Here, its all about the calculation of competitive advantage and what the next 5+ years will bring. Its easy to see the earnings double if the growth of the recent past keeps up, but where is the margin of safety if it does not? Its not cheap at 27X
I too am a user as an RIA and fund manager....but only after Schwab told me they would open a pooled account for us and then changed their mind. It was a steep curve in terms of getting my mind around the market maker activities, the safety and brand for clients, and the learning curve overall with the account set up, etc.
I echo all the sentiments I have read above about customer service, GUI, and overall user experience being inferior to Schwab, Fidelity and others in respects.
On the plus side:
We are not frequent traders, but I have grown to like TWS. I like the portfolio analyzer statements and they are generally spot on in terms of accuracy when I compare the reports to those generated by our fund admin. I think their security is better than Schwab/Fidelity.
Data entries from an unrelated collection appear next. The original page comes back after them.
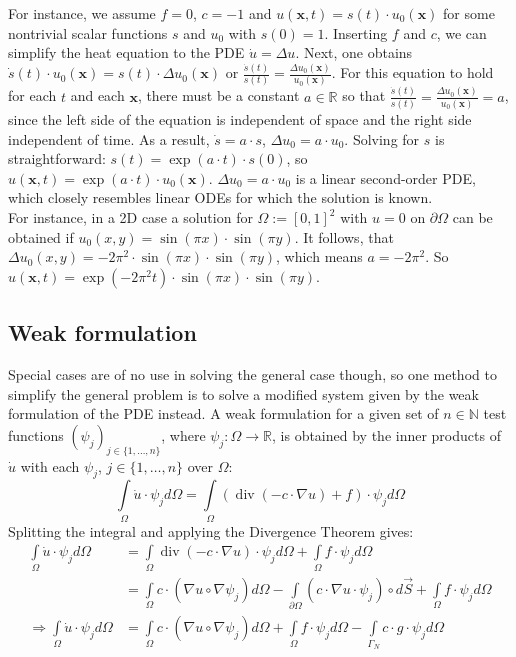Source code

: \documentclass{IOS-Book-Article}
\theoremstyle{plain}
\theoremstyle{definition}
\DeclareMathOperator{\diverg}{div}
\begin{document}
For instance, we assume $f = 0$, $c = -1$ and $u(\mathbf x, t) = s(t) \cdot u_0(\mathbf x)$ for some nontrivial scalar functions $s$ and $u_0$ with $s(0) = 1$. Inserting $f$ and $c$, we can simplify the heat equation to the PDE $\dot u = \Delta u$.
Next, one obtains $\dot s(t) \cdot u_0(\mathbf x) = s(t) \cdot \Delta u_0(\mathbf x)$ or $\frac{\dot s(t)}{s(t)} = \frac{\Delta u_0(\mathbf x)}{u_0(\mathbf x)}$. For this equation to hold for each $t$ and each $\mathbf x$, there must be a constant $a \in \mathbb{R}$ so that $\frac{\dot s(t)}{s(t)} = \frac{\Delta u_0(\mathbf x)}{u_0(\mathbf x)} = a$, since the left side of the equation is independent of space and the right side independent of time. As a result, $\dot s = a \cdot s$, $\Delta u_0 = a \cdot u_0$. Solving for $s$ is straightforward:
$s(t) = \exp(a \cdot t) \cdot s(0)$, so $u(\mathbf x, t) = \exp(a \cdot t) \cdot u_0(\mathbf x)$. $\Delta u_0 = a \cdot u_0$ is a linear second-order PDE, which closely resembles linear ODEs for which the solution is known.\\
For instance, in a 2D case a solution for $\Omega := [0, 1]^2$ with $u = 0$ on $\partial \Omega$ can be obtained if $u_0(x, y) = \sin(\pi x) \cdot \sin(\pi y)$. It follows, that $\Delta u_0(x, y) = -2 \pi^2 \cdot \sin(\pi x) \cdot \sin(\pi y)$, which means $a = -2 \pi^2$. So $u(\mathbf x, t) = \exp(-2 \pi^2 t) \cdot \sin(\pi x) \cdot \sin(\pi y)$.

\subsection{Weak formulation}

Special cases are of no use in solving the general case though, so one method to simplify the general problem is to solve a modified system given by the weak formulation of the PDE instead.
A weak formulation for a given set of $n \in \mathbb{N}$ test functions $(\psi_j)_{j \in \{1, \dots , n\}}$, where $\psi_j : \Omega \rightarrow \mathbb{R}$, is obtained by the inner products of $\dot u$ with each $\psi_j$, $j \in \{1, \dots , n\}$ over $\Omega$:
\begin{equation}
	\int \limits_{\Omega} \dot u \cdot \psi_j d\Omega = \int \limits_{\Omega} \left( \diverg (- c \cdot \nabla u) + f \right) \cdot \psi_j d\Omega
\end{equation}
Splitting the integral and applying the Divergence Theorem gives:
\begin{align}
	\int \limits_{\Omega} \dot u \cdot \psi_j d\Omega &= \int \limits_{\Omega} \diverg (- c \cdot \nabla u) \cdot \psi_j d\Omega + \int \limits_{\Omega} f \cdot \psi_j d\Omega \\
	&= \int \limits_{\Omega} c \cdot (\nabla u \circ \nabla \psi_j ) d\Omega - \int \limits_{\partial \Omega} (c \cdot \nabla u \cdot \psi_j) \circ d \vec{S} + \int \limits_{\Omega} f \cdot \psi_j d\Omega \\
	\Rightarrow \int \limits_{\Omega} \dot u \cdot \psi_j d\Omega &= \int \limits_{\Omega} c \cdot ( \nabla u \circ \nabla \psi_j ) d\Omega + \int \limits_{\Omega} f \cdot \psi_j d\Omega - \int \limits_{\Gamma_N} c \cdot g \cdot \psi_j d\Omega
	\label{eqn:heq_weak_form}
\end{align}
\end{document}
They are definitely more friendly to the entrepreneurial RIA or emerging fund manager.
The low cost advantage doesn't mean much to us because we are LT investors.....BUT, I am surprised they do not have a tiered pricing model based on trading activity. This would really juice the operating income and if they doubled my trading costs I would not leave.
They have compounded new accounts at 16% plus since 2008
The CAGR for operating income ex-market making since 2011 is 50% +
ROE has averaged 9% over the last 5 years. The CEO would like to overcome concerns about the balance sheet and larger institutional clients preferring the JPM's of the world so he will continue to build excess capital.
He is a driven, "fanatic" in the tradition of other "outsider" CEO's and the type Munger/Buffett would look for.
So the major question I have is:
Is there a sustainable moat being built in the form of a long term low cost producer advantage?
Does it really matter to the wider universe of RIA's, frequent traders and international customers? How many of these guys and introducing brokers are really out there looking for a better place to trade?
Some would say they have a particularly long runway outside the U.S.
I'd be really interested in flushing this out more because if they continue to grow and/or even accelerate the growth, this is going to be a great ride provided they can manage the risks. Getting caught in a black swan environment or too many small RIA's committing fraud or blowing up causing reputational damage for them as the prime broker is a concern.